* _Your objective_
Read the lines of the data below and retrieve those with "fonction".

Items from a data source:
#####

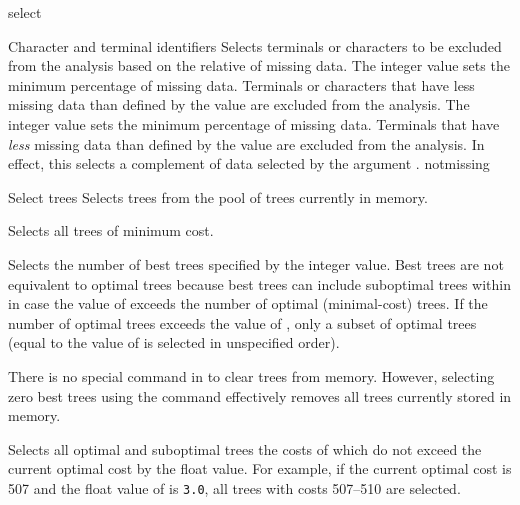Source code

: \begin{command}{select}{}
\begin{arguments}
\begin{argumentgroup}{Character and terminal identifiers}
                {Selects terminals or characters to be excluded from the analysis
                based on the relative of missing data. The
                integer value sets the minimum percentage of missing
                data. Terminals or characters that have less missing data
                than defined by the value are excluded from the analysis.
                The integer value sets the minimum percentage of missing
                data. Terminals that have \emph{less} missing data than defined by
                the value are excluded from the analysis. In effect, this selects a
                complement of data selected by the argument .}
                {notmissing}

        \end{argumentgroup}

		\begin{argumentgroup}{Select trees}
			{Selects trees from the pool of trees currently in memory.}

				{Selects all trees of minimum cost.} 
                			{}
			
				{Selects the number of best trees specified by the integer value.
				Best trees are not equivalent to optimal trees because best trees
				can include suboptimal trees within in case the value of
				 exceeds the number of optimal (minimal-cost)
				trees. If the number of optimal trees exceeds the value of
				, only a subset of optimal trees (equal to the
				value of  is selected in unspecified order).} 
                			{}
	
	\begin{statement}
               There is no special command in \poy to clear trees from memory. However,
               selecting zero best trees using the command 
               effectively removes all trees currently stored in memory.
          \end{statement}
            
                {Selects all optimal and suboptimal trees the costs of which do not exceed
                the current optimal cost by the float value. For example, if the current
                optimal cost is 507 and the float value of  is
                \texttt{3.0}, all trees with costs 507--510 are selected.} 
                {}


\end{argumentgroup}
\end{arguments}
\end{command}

#####

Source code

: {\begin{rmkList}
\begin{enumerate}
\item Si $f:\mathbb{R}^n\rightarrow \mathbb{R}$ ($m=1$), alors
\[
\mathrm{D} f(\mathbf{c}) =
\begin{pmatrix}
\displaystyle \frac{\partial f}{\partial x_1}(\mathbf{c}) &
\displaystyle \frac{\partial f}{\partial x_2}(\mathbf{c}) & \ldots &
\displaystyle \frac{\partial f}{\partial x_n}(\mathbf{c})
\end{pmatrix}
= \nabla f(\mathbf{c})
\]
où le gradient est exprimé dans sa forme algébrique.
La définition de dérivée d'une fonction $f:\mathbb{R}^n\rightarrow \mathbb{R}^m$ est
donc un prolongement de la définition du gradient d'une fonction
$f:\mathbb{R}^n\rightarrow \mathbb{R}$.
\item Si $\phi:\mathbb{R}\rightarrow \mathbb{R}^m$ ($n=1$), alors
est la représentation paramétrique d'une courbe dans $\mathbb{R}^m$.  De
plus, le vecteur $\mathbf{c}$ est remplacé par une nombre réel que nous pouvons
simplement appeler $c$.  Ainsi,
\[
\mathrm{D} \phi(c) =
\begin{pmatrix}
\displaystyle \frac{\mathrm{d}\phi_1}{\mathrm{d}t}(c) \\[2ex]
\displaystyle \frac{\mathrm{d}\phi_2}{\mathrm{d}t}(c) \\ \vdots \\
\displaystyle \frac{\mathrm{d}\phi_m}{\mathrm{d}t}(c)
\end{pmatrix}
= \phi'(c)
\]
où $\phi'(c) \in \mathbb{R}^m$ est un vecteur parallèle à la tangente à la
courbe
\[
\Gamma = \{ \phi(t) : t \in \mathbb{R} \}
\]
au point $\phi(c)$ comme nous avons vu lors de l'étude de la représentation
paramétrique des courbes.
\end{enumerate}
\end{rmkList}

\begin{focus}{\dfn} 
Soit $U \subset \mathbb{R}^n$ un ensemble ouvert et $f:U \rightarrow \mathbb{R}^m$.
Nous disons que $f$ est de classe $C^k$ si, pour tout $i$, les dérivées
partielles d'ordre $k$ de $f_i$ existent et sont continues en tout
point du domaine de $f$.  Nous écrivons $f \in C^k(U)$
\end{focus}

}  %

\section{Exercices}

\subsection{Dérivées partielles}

#####

* _Answer to the problem_
La définition de dérivée d'une fonction $f:\mathbb{R}^n\rightarrow \mathbb{R}^m$ est
donc un prolongement de la définition du gradient d'une fonction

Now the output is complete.